My two colleagues and I were forced to sit on the ground, our hands on our heads, for five minutes until the arrival of the guard’s boss, incongruously dressed in a purple shell suit. Calm and polite, he told us: “We are guests in this country and we are here in these bases only to help liberate Palestine.”
That incident occurred more than a year after the National Dialogue, the round-table forum grouping Lebanon’s top leaders, had agreed to shut down the Palestinian bases and ban arms carried by Palestinian militants outside the 12 established refugee camps. Nearly four years after that decision was reached, it has yet to be implemented. The Palestinian bases still exist, surrounded by Lebanese troops who prevent civilians and journalists from accessing them.
The issue of the Palestinian bases may well become salient again in the coming months, given the easing of tensions between Lebanon and Syria since the formation of the new government in Beirut in November, and the visit to Damascus by Prime Minister Saad Hariri in December, 2009.
Although both countries have undertaken the historic step of exchanging formal diplomatic relations with the opening of embassies in Beirut and Damascus, the pace of rapprochement will depend greatly on how Syria reacts to Lebanese requests for assistance in some key — but solvable — areas. The first is the fate of the PFLP-GC and Fatah Intifada bases, the second is a decision to begin the long-neglected delineation and demarcation of the border between the two countries.
It is evident that following the Nahr Al-Bared experience, the army has no taste for forcibly dismantling the Palestinian bases, even though in military terms it would be a much simpler task to shut the isolated rural outposts than weeding out Fatah Al-Islam’s die-hards from the cramped interior of a Palestinian refugee camp.

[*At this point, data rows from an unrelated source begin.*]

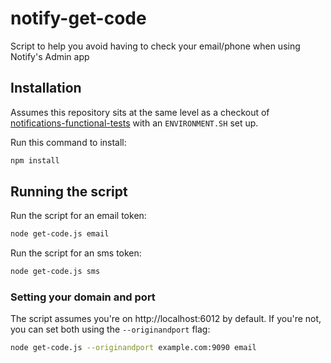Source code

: # notify-get-code

Script to help you avoid having to check your email/phone when using Notify's Admin app

## Installation

Assumes this repository sits at the same level as a checkout of [notifications-functional-tests](https://github.com/alphagov/notifications-functional-tests) with an `ENVIRONMENT.SH` set up.

Run this command to install:
```bash
npm install
```

## Running the script

Run the script for an email token:
```bash
node get-code.js email
```

Run the script for an sms token:
```bash
node get-code.js sms
```

### Setting your domain and port

The script assumes you're on http://localhost:6012 by default. If you're not, you can set both using
the `--originandport` flag:
```bash
node get-code.js --originandport example.com:9090 email
```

Furthermore, the PFLP-GC, in particular, is an ally of Hezbollah — these days serving almost as the Lebanese party’s private militia force, which adds an awkward political component to closing the bases.
In January, Abu Musa, the leader of Fatah Intifada, declared that he rejected the disarming of Palestinians outside the refugee camps and that the fate of their weapons was a matter to be decided among Palestinians.

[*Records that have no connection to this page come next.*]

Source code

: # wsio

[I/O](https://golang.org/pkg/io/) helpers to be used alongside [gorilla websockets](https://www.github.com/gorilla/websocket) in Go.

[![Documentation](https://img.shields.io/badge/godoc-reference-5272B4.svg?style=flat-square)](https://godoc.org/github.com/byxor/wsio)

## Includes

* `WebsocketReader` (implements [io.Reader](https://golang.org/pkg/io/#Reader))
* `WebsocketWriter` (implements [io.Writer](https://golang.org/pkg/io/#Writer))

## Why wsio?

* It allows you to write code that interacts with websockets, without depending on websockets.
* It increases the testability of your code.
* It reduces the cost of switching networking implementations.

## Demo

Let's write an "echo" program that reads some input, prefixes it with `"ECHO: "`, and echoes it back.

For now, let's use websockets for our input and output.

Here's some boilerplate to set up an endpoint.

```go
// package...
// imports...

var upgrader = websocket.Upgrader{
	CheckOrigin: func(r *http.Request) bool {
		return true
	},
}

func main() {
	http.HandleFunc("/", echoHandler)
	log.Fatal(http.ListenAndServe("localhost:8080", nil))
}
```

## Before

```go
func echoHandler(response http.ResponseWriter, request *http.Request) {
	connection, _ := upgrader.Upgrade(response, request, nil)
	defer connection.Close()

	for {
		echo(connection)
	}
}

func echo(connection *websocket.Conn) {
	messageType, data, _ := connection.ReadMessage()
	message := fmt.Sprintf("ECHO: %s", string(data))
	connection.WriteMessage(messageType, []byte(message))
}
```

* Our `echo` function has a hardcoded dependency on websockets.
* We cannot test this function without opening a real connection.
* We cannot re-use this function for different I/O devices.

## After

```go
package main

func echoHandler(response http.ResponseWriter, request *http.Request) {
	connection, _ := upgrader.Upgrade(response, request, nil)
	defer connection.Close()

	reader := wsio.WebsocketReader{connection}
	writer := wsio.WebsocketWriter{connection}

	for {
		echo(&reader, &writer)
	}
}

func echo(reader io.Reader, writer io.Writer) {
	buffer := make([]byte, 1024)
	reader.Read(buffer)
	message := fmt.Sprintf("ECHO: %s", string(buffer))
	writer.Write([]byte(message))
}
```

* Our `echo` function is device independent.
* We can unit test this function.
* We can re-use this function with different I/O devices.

Abu Musa’s rare press conference appears to have been an effort to hinder attempts to close the bases before they had even begun. Importantly, however, Abu Musa would not have made such a bold declaration without the knowledge of his hosts in Damascus. Syria has said that because the bases lie on Lebanese soil, it has no jurisdiction to have them closed. In reality, if Syria instructed the PFLP-GC and Fatah Intifada to dismantle their outposts and return to the refugee camps in Damascus or Beirut, they would do so quickly and with a minimum of fuss.
Damascus bridles against international pressure and tends to dig in its heels when lectured by the West. Whether Syria will show goodwill over the Palestinian bases, remains to be seen. But if it does it would win international praise at almost no tactical cost to itself.
There are indications that the United States will soon develop a more nuanced approach toward Lebanon, beyond the repeated calls for the implementation of Resolution 1701. The new track will focus on the border between Lebanon and Israel, probably in terms of seeking to extend the current calm along the Blue Line. But there will be other indirectly related issues the Americans will likely pursue, such as encouraging Lebanon and Syria to begin mapping and formalizing their joint border and closing down the Palestinian military bases.
How Syria responds to such calls will provide early indicators as to how the Lebanon-Syria relationship will unfold in the months ahead.